Keep the images out while you retype all of the data exactly.

====

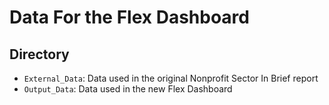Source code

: 
# Data For the Flex Dashboard

## Directory

- `External_Data`: Data used in the original Nonprofit Sector In Brief report
-  `Output_Data`: Data used in the new Flex Dashboard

====

▶ **Result for this exercise**
Source code

: 
# Data For the Flex Dashboard

## Directory

- `External_Data`: Data used in the original Nonprofit Sector In Brief report
-  `Output_Data`: Data used in the new Flex Dashboard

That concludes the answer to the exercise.